Fig. 3: Characterization of technical variability in MSI data: intensity distortions and uMAIA normalization.
From: Unified mass imaging maps the lipidome of vertebrate development

a, Intensity distribution densities of two CHCA (matrix) peaks across sections of the 72-hpf zebrafish dataset. b, Far left: heatmap displaying empirical estimates of foreground mode intensity shifts for 50 molecules (‘Batch effect characterization’ in Methods). Heatmaps on the right represent the first-, second- and third-rank approximation of the empirical matrix. Approximations were obtained by the outer product of the group of one, two or three singular vectors, respectively. c, Overview of the key modeling idea of distribution shifts.

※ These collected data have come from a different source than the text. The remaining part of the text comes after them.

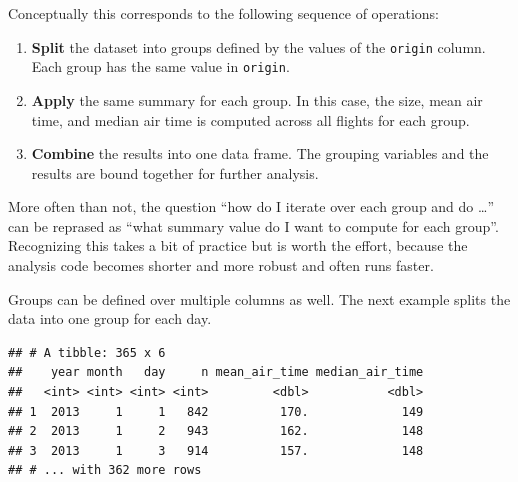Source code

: \documentclass[]{book}
\newenvironment{Shaded}{}{}
\newcommand{\DataTypeTok}[1]{#1}
\newcommand{\KeywordTok}[1]{\textcolor[rgb]{0.00,0.00,1.00}{#1}}
\newcommand{\NormalTok}[1]{#1}
\newcommand{\OperatorTok}[1]{#1}
\newcommand{\OtherTok}[1]{\textcolor[rgb]{1.00,0.25,0.00}{#1}}
\newcommand{\StringTok}[1]{\textcolor[rgb]{0.00,0.50,0.50}{#1}}
\providecommand{\tightlist}{%
  \setlength{\itemsep}{0pt}\setlength{\parskip}{0pt}}
\begin{document}
Conceptually this corresponds to the following sequence of operations:

\begin{enumerate}
\def\labelenumi{\arabic{enumi}.}
\tightlist
\item
  \textbf{Split} the dataset into groups defined by the values of the \texttt{origin} column.
  Each group has the same value in \texttt{origin}.
\item
  \textbf{Apply} the same summary for each group.
  In this case, the size, mean air time, and median air time is computed
  across all flights for each group.
\item
  \textbf{Combine} the results into one data frame.
  The grouping variables and the results are bound together for further analysis.
\end{enumerate}

More often than not, the question ``how do I iterate over each group and do \ldots{}'' can be reprased as ``what summary value do I want to compute for each group''.
Recognizing this takes a bit of practice but is worth the effort, because the analysis code becomes shorter and more robust and often runs faster.

Groups can be defined over multiple columns as well.
The next example splits the data into one group for each day.

\begin{Shaded}
\end{Shaded}

\begin{verbatim}
## # A tibble: 365 x 6
##    year month   day     n mean_air_time median_air_time
##   <int> <int> <int> <int>         <dbl>           <dbl>
## 1  2013     1     1   842          170.             149
## 2  2013     1     2   943          162.             148
## 3  2013     1     3   914          157.             148
## # ... with 362 more rows
\end{verbatim}
\end{document}
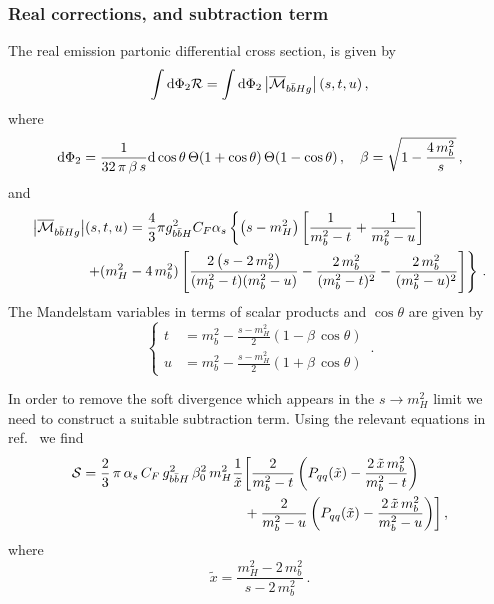 \subsubsection{Real corrections, and subtraction term}
The real emission partonic differential cross section, is given by
\begin{equation}
 \int {\rm d} \Phi_{2}  {\cal R} =\int {\rm d} \Phi_{2}  \left| \overline{{\cal M}}_{b\bar{b}Hg} \right|(s,t,u)\,,
\end{equation}
where 
\begin{equation}
  {\rm d} \Phi_{2}=\frac{1}{32\,\pi\,\beta\,s} {\rm d}\cos\theta\,
  \Theta(1+\cos\theta )\,\Theta(1-\cos\theta)\, , \quad
  \beta=\sqrt{1-\frac{4\,m_b^2}{s}}\,,
\end{equation}
and
\begin{equation}
  \label{eq:real}
  \begin{split}
    \left| \overline{{\cal M}}_{b\bar{b}Hg} \right|&(s,t,u) = 
    \frac{4}{3}\pi g_{b\bar{b}H}^2C_F\alpha_s
    \left\{
      \left( s-m_H^2\right)\left[ \frac{1}{m_b^2-t}
        + \frac{1}{m_b^2-u}\right]
    \right.\\
    &
    \left.+ (m_H^2-4\,m_b^2)
      \left[
        \frac{2\left( s-2\,m_b^2 \right)}{(m_b^2-t)(m_b^2-u)} -
        \frac{2\,m_b^2}{(m_b^2-t)^2} -
        \frac{2\,m_b^2}{(m_b^2-u)^2}
      \right]
    \right\}\,.
  \end{split}
\end{equation}
The Mandelstam variables in terms of scalar
products and $\cos\theta$ are given by
\begin{equation}
  \left\{
    \begin{split}
      t &= m_b^2 - \frac{s-m_H^2}{2}\left( 1-\beta\,\cos\theta\right)\\
      u &= m_b^2 - \frac{s-m_H^2}{2}\left( 1+\beta\,\cos\theta\right) 
    \end{split}
  \right.\,.
\end{equation}

In order to remove the soft divergence which appears in the  $s\rightarrow
m_H^2$ limit we need to construct a suitable  subtraction term. Using
the relevant 
equations in ref.~\cite{Krauss:2017wmx} we find
\begin{align}
  \label{eq:sub}
  {\cal S} =
  \frac{2}{3}\,\pi \,\alpha_s\,C_F\,g_{b\bar{b}H}^2\,\beta_0^2\,m_H^2
  \frac{1}{\tilde{x}}&
  \biggl[\frac{2}{m_b^2-t}\left( P_{qq}(\tilde{x})-\frac{2\,\tilde{x}\,m_b^2}{m_b^2-t} \right) \nonumber \\
    &+\frac{2}{m_b^2-u}\left( P_{qq}(\tilde{x})-\frac{2\,\tilde{x}\,m_b^2}{m_b^2-u} \right)\biggr]\,,
\end{align}
where
\begin{equation}
  \tilde{x} = \frac{m_H^2-2\,m_b^2}{s-2\,m_b^2}\,.
\end{equation}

Signal distribution is approximated by a bimodal distribution (that is, a mixture of two Gaussians) with foreground and background mode. Observed foreground distribution parameters: center and standard deviation are subjected to displacement with an offset, which we consider factorizable in two sources (molecule and acquisition specific: λ and γ, respectively). d, MSI raw and normalized images with different methods (ComBat, scArches, uMAIA) for representative molecules across landmark sections of the 72-hpf dataset. Color bars span between the 1st and 99th quantiles (1st % and 99th %) of intensities across all sections. D, dorsal; A, anterior; L, lateral. e, Intensity distributions of molecules before and after normalization using different methods across sections. f, Low-dimensional representation (uniform manifold approximation and projection, UMAP) of pixels for raw data and outputs after ComBat, scArches and uMAIA normalization. Pixels are color coded by the section from which they originate. g, Spatial visualization of discrete clusters after application of the k-means algorithm on raw data and data processed with ComBat, scArches and uMAIA. Arrows indicate clear residual batch effects after clustering. The 72-hpf zebrafish data were used.